Return the entries below in their exact form, leaving the pictures out.
═══ Listed entries ═══
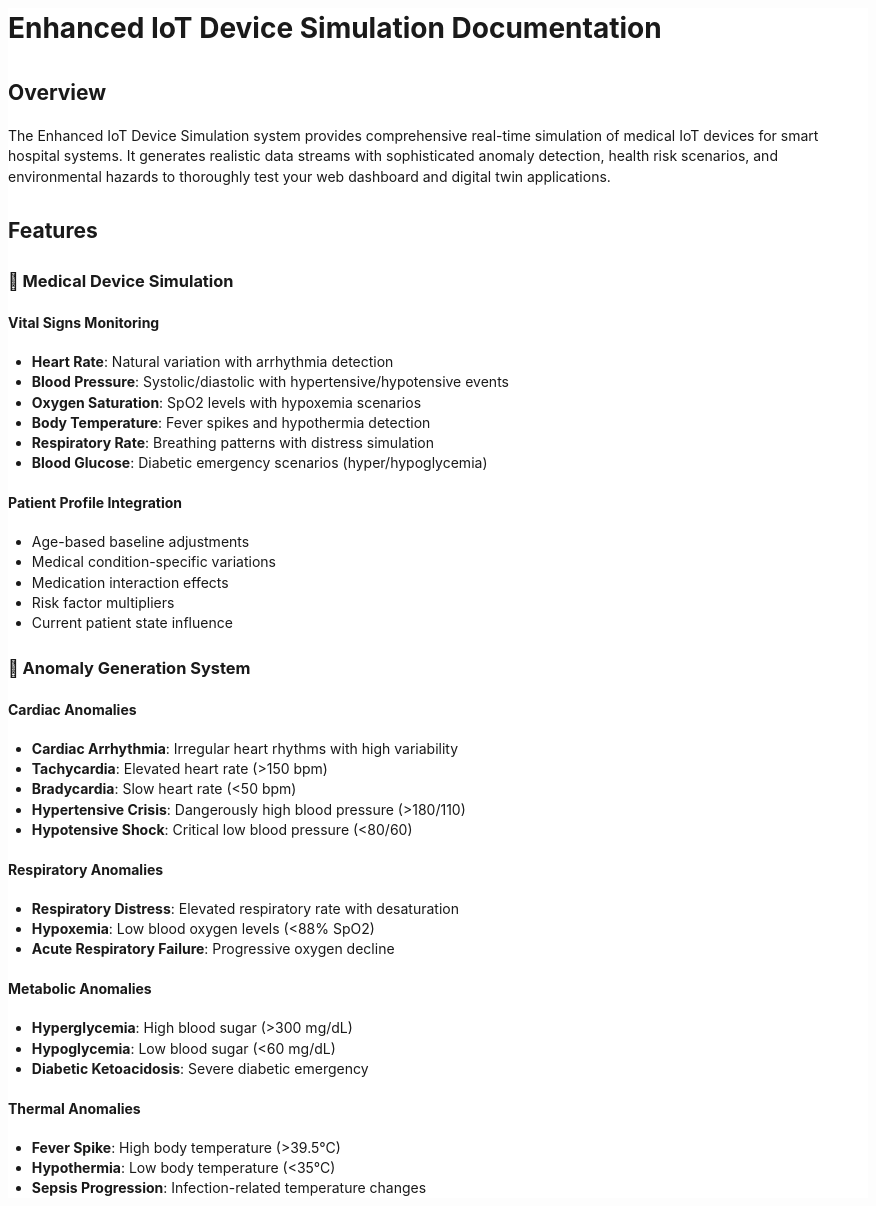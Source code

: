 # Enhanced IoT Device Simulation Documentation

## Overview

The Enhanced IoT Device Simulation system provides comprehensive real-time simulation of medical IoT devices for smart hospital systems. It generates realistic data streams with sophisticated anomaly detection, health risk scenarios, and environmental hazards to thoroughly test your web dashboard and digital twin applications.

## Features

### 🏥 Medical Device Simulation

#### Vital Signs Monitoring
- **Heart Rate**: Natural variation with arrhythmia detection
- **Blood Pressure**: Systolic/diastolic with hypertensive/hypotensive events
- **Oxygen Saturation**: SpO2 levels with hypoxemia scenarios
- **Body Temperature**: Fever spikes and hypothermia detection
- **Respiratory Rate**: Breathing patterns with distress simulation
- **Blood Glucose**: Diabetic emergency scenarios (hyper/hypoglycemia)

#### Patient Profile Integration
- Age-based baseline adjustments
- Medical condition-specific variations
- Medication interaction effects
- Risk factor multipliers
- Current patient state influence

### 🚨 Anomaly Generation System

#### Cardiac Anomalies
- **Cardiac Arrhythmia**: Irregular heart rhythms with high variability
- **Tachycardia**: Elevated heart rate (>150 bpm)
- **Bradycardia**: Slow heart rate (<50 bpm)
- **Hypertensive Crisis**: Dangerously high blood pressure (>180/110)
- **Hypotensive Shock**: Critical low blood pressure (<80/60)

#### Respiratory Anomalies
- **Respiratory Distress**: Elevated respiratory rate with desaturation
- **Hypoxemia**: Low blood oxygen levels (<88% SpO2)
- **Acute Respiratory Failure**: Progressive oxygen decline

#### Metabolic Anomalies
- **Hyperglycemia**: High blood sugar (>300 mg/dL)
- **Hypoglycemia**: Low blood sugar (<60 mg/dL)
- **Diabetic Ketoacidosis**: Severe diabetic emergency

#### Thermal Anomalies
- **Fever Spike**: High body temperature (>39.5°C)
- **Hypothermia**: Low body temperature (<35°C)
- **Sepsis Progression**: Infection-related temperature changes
═══
Output for this exercise
Source code

: # Enhanced IoT Device Simulation Documentation

## Overview

The Enhanced IoT Device Simulation system provides comprehensive real-time simulation of medical IoT devices for smart hospital systems. It generates realistic data streams with sophisticated anomaly detection, health risk scenarios, and environmental hazards to thoroughly test your web dashboard and digital twin applications.

## Features

### 🏥 Medical Device Simulation

#### Vital Signs Monitoring
- **Heart Rate**: Natural variation with arrhythmia detection
- **Blood Pressure**: Systolic/diastolic with hypertensive/hypotensive events
- **Oxygen Saturation**: SpO2 levels with hypoxemia scenarios
- **Body Temperature**: Fever spikes and hypothermia detection
- **Respiratory Rate**: Breathing patterns with distress simulation
- **Blood Glucose**: Diabetic emergency scenarios (hyper/hypoglycemia)

#### Patient Profile Integration
- Age-based baseline adjustments
- Medical condition-specific variations
- Medication interaction effects
- Risk factor multipliers
- Current patient state influence

### 🚨 Anomaly Generation System

#### Cardiac Anomalies
- **Cardiac Arrhythmia**: Irregular heart rhythms with high variability
- **Tachycardia**: Elevated heart rate (>150 bpm)
- **Bradycardia**: Slow heart rate (<50 bpm)
- **Hypertensive Crisis**: Dangerously high blood pressure (>180/110)
- **Hypotensive Shock**: Critical low blood pressure (<80/60)

#### Respiratory Anomalies
- **Respiratory Distress**: Elevated respiratory rate with desaturation
- **Hypoxemia**: Low blood oxygen levels (<88% SpO2)
- **Acute Respiratory Failure**: Progressive oxygen decline

#### Metabolic Anomalies
- **Hyperglycemia**: High blood sugar (>300 mg/dL)
- **Hypoglycemia**: Low blood sugar (<60 mg/dL)
- **Diabetic Ketoacidosis**: Severe diabetic emergency

#### Thermal Anomalies
- **Fever Spike**: High body temperature (>39.5°C)
- **Hypothermia**: Low body temperature (<35°C)
- **Sepsis Progression**: Infection-related temperature changes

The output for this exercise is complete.